While my Sunday Musings post is typically Kings focused, this week will be a little different. We can call it an outline for where the Kings are and where they want to be, but when an NBA legend decides to open up and share some of his secrets to success, we all better listen.
Step one for transforming the Kings begins with continuity of both players and coaches. The merry-go-round needs to stop now.
“That corporate knowledge that builds year in and year out is really invaluable I think,” Popovich told a small group of reporters before Friday night’s game. “So they understand what the coach wants and the coach knows what he’s going to get every night. When players know what they’re going to get from each other, they feel responsible to each other.”
While keeping players together isn’t the easiest proposition in today’s NBA, it is imperative. The Kings have started to build some roster continuity, but most people will agree that a roster full of pieces that don’t mix well isn’t the right answer either, which brings us to Pop’s second point.
“We talk endlessly about players before we bring them in,” Popovich said of both the coaching staff and members of the front office. “Whether we draft them or (through) free agency or (through) trade, (we) make sure they are people who can accept roles, understand that they are just part of a whole and that they realize that it’s not just about them, but it’s about how they can make the group better.
“If you don’t have that, I think it’s really difficult to build a cohesive unit that cares about each other and cares about the right things,” he added.
So it’s about continuity and finding the right players who are willing to buy in hook line and sinker. That makes perfect sense, but are there really players out there willing to accept a role on a team if that means sacrificing some of their game?

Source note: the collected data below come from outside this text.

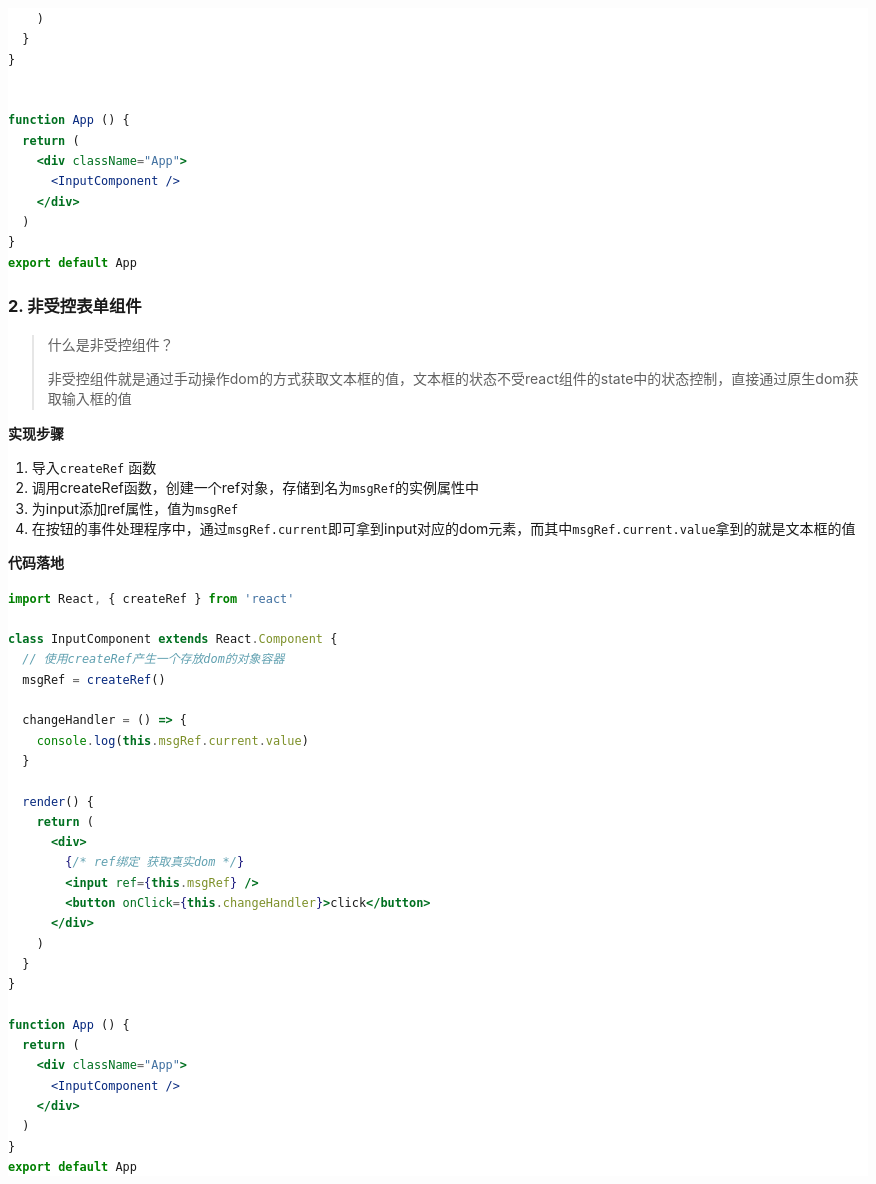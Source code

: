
 ```jsx
    )
  }
}


function App () {
  return (
    <div className="App">
      <InputComponent />
    </div>
  )
}
export default App
```

### 2. 非受控表单组件

> 什么是非受控组件？
>
> 非受控组件就是通过手动操作dom的方式获取文本框的值，文本框的状态不受react组件的state中的状态控制，直接通过原生dom获取输入框的值

**实现步骤**

1. 导入`createRef` 函数
2. 调用createRef函数，创建一个ref对象，存储到名为`msgRef`的实例属性中
3. 为input添加ref属性，值为`msgRef`
4. 在按钮的事件处理程序中，通过`msgRef.current`即可拿到input对应的dom元素，而其中`msgRef.current.value`拿到的就是文本框的值

**代码落地**

```jsx
import React, { createRef } from 'react'

class InputComponent extends React.Component {
  // 使用createRef产生一个存放dom的对象容器
  msgRef = createRef()

  changeHandler = () => {
    console.log(this.msgRef.current.value)
  }

  render() {
    return (
      <div>
        {/* ref绑定 获取真实dom */}
        <input ref={this.msgRef} />
        <button onClick={this.changeHandler}>click</button>
      </div>
    )
  }
}

function App () {
  return (
    <div className="App">
      <InputComponent />
    </div>
  )
}
export default App
```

“They’re out there,” Popovich insisted. “Everybody has this impression that pros are selfish and don’t want to be coached and don’t want to listen. I think the majority of good players want to be coached. They want to have guidelines and (know) what they’re roles are. They want to know about how things are going to be run.”
If this wasn’t Gregg Popovich speaking, I would think this person was crazy. Players who want to be coached? Players that are willing to take a back seat for the good of the team? That doesn’t exactly sound like the NBA and it certainly doesn’t sound like the Sacramento Kings. But it needs to be where the Kings are heading and Pop can see the improvement.
“Those guys are young and energetic,” Popovich said. “They’re talented. They’re buying in defensively, paying attention and focusing on that. The future looks good. Keith‘s (Smart) done a good job of getting them all on the same page.”
We have talked about this idea of team building and chemistry all off-season long, but when the ball tipped-off in game No. 1, the same individualism that’s plagued this team for the last half decade reared its ugly head once again.
Coach Smart is doing his best to get this group to buy in and like coach Popovich said, in some situations that appears to be working. But in other situations, it looks like five players on the floor fighting against each other.
So how do you get to the next level? How does Smart make this team into one pack, moving together, instead of having each player come to feed one at a time?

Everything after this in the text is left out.